Cumont discovered that these Magi practiced a combination of harsh dualism with elements of Babylonian astrology and magic, which composed a Zoroastrian heresy known as Zurvanism. It is in this strange recomposition of ideas that we find the first elements that characterized Greek philosophy.
Another component which Cumont failed to identify though, was that of Jewish influence. The Magi cult of astrology and magic emerged in Babylon in the sixth century, precisely that era during which a great and prominent part of the Jewish population was there in exile. We cannot ascertain who was responsible for the introduction of these ideas, but the Bible itself identifies Daniel with one of the "wisemen". Whatever the case may be, these ideas do appear in a recognizable Magian form initially among the Essenes, and more particularly in Merkabah mysticism, which scholars identify as the beginnings of the Kabbalah.
There is little to examine the character of Jewish literature prior to the third century BC. Before that, it is in Greece were we find the elaboration of these ideas.
The Greek Magi
Greek philosophy first emerged in the Greek speaking cities of Ionia, in Asia Minor, which were then under Persian occupation. And yet, we continue to categorize it as "Greek" philosophy.
The first clear example of the penetration of these ideas were in the emergence of the Mysteries of Dionysus, which, according to Heraclitus, a philosopher of the fifth century BC, "were in imitation of the Magi".

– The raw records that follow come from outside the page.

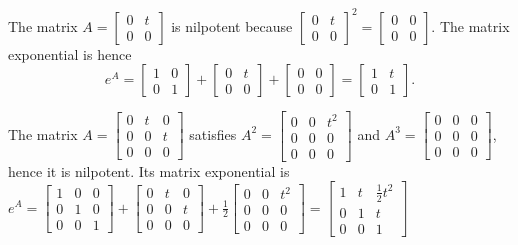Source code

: \documentclass[10pt]{article}
\theoremstyle{plain}
\theoremstyle{box}
\begin{document}
The matrix $A=
\begin{bmatrix}
 0 & t \\
 0 & 0
\end{bmatrix}
$ is nilpotent because 
$
\begin{bmatrix}
 0 & t \\
 0 & 0
\end{bmatrix}
^2
=
\begin{bmatrix}
 0 & 0 \\
 0 & 0
\end{bmatrix}
$. 
The matrix exponential is hence 
$$e^A = 
\begin{bmatrix}
 1 & 0 \\
 0 & 1
\end{bmatrix}
+
\begin{bmatrix}
 0 & t \\
 0 & 0
\end{bmatrix}
+
\begin{bmatrix}
 0 & 0 \\
 0 & 0
\end{bmatrix}
=
\begin{bmatrix}
 1 & t \\
 0 & 1
\end{bmatrix}
.
$$

The matrix $A=
\begin{bmatrix}
 0 & t & 0 \\
 0 & 0 & t \\
 0 & 0 & 0
\end{bmatrix}
$ satisfies $A^2 = 
\begin{bmatrix}
 0 & 0 & t^2 \\
 0 & 0 & 0 \\
 0 & 0 & 0
\end{bmatrix}
$ and
$A^3 = 
\begin{bmatrix}
 0 & 0 & 0 \\
 0 & 0 & 0 \\
 0 & 0 & 0
\end{bmatrix}
$, hence it is nilpotent. Its matrix exponential is
$e^A=
\begin{bmatrix}
 1 & 0 & 0 \\
 0 & 1 & 0 \\
 0 & 0 & 1
\end{bmatrix}
+
\begin{bmatrix}
 0 & t & 0 \\
 0 & 0 & t \\
 0 & 0 & 0
\end{bmatrix}
+\frac{1}{2}
\begin{bmatrix}
 0 & 0 & t^2 \\
 0 & 0 & 0 \\
 0 & 0 & 0
\end{bmatrix}
=
\begin{bmatrix}
 1 & t & \frac{1}{2}t^2 \\
 0 & 1 & t \\
 0 & 0 & 1
\end{bmatrix}
$
\end{document}
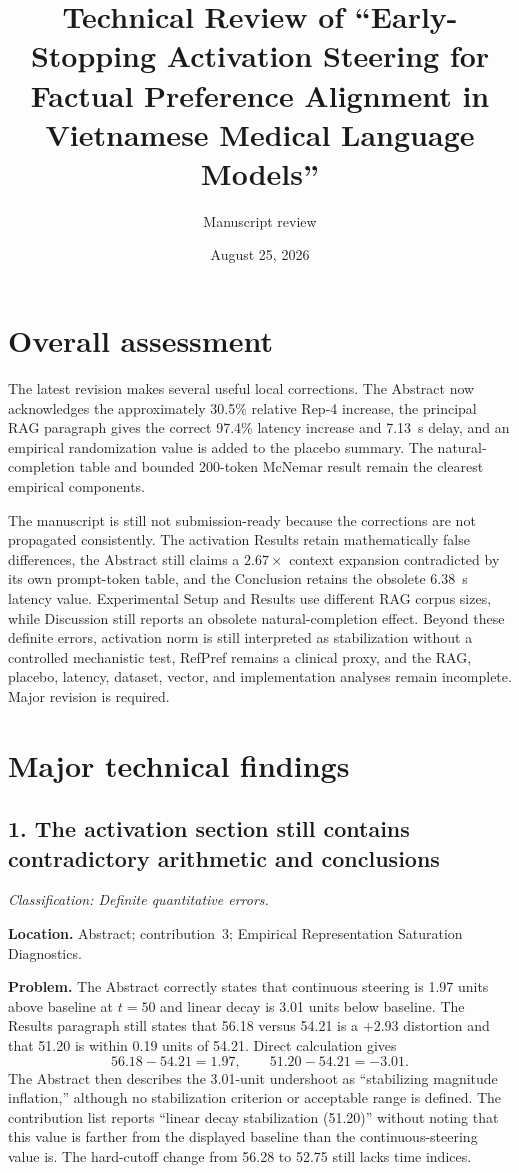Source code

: \documentclass[11pt]{article}
\title{Technical Review of ``Early-Stopping Activation Steering for Factual Preference Alignment in Vietnamese Medical Language Models''}
\author{Manuscript review}
\date{August 25, 2026}
\newcommand{\findinglabel}[1]{\textbf{#1}}
\newcommand{\classification}[1]{\textit{Classification: #1.}}
\begin{document}
\maketitle

\section*{Overall assessment}

The latest revision makes several useful local corrections.  The Abstract now acknowledges the approximately 30.5\% relative Rep-4 increase, the principal RAG paragraph gives the correct 97.4\% latency increase and 7.13~s delay, and an empirical randomization value is added to the placebo summary.  The natural-completion table and bounded 200-token McNemar result remain the clearest empirical components.

The manuscript is still not submission-ready because the corrections are not propagated consistently.  The activation Results retain mathematically false differences, the Abstract still claims a $2.67\times$ context expansion contradicted by its own prompt-token table, and the Conclusion retains the obsolete 6.38~s latency value.  Experimental Setup and Results use different RAG corpus sizes, while Discussion still reports an obsolete natural-completion effect.  Beyond these definite errors, activation norm is still interpreted as stabilization without a controlled mechanistic test, RefPref remains a clinical proxy, and the RAG, placebo, latency, dataset, vector, and implementation analyses remain incomplete.  Major revision is required.

\section*{Major technical findings}

\subsection*{1. The activation section still contains contradictory arithmetic and conclusions}

\classification{Definite quantitative errors}

\findinglabel{Location.} Abstract; contribution~3; Empirical Representation Saturation Diagnostics.

\findinglabel{Problem.} The Abstract correctly states that continuous steering is 1.97 units above baseline at $t=50$ and linear decay is 3.01 units below baseline.  The Results paragraph still states that 56.18 versus 54.21 is a $+2.93$ distortion and that 51.20 is within 0.19 units of 54.21.  Direct calculation gives
\[
56.18-54.21=1.97,
\qquad
51.20-54.21=-3.01.
\]
The Abstract then describes the 3.01-unit undershoot as ``stabilizing magnitude inflation,'' although no stabilization criterion or acceptable range is defined.  The contribution list reports ``linear decay stabilization (51.20)'' without noting that this value is farther from the displayed baseline than the continuous-steering value is.  The hard-cutoff change from 56.28 to 52.75 still lacks time indices.
\end{document}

The legendary founder of the rites of Dionysus was known to have been Orpheus. Artapanus, a Jewish philosopher of the third century BC, declared of Moses that, "as a grown man he was called Musaeus by the Greeks. This Musaeus was the teacher of Orpheus." Aristobulus, another Jewish philosopher from the same century, claimed that Orpheus was a follower of Moses, and quoted the following from an Orphic poem: "I will sing for those for whom it is lawful, but you uninitiate, close your doors, charged under the laws of the Righteous one, for the Divine has legislated for all alike. But you, son of the light-bearing moon, Musaeus (Moses), listen, for I proclaim the Truth."
Orphism's greatest exponent was Pythagoras, who then influenced the thought of Plato. Therefore, according to Momigliano, in Alien Wisdom, "it was Plato who made Persian wisdom thoroughly fashionable, though the exact place of Plato in the story is ambiguous and paradoxical." i
"It is evident that Plato imitated our legislation and that he had investigated thoroughly each of the elements in it. For it had been translated by others before Demetrius Phalereus, before the conquests of Alexander and the Persians. The parts concerning the exodus of the Hebrews, our fellow countrymen, out of Egypt, the fame of all things that happened to them, the conquest of the land, and the detailed account of the entire legislation (were translated). So it is very clear that the philosopher mentioned above took many things (from it). For he was very learned, as was Pythagoras, who transferred many of our doctrines and integrated them into his own beliefs."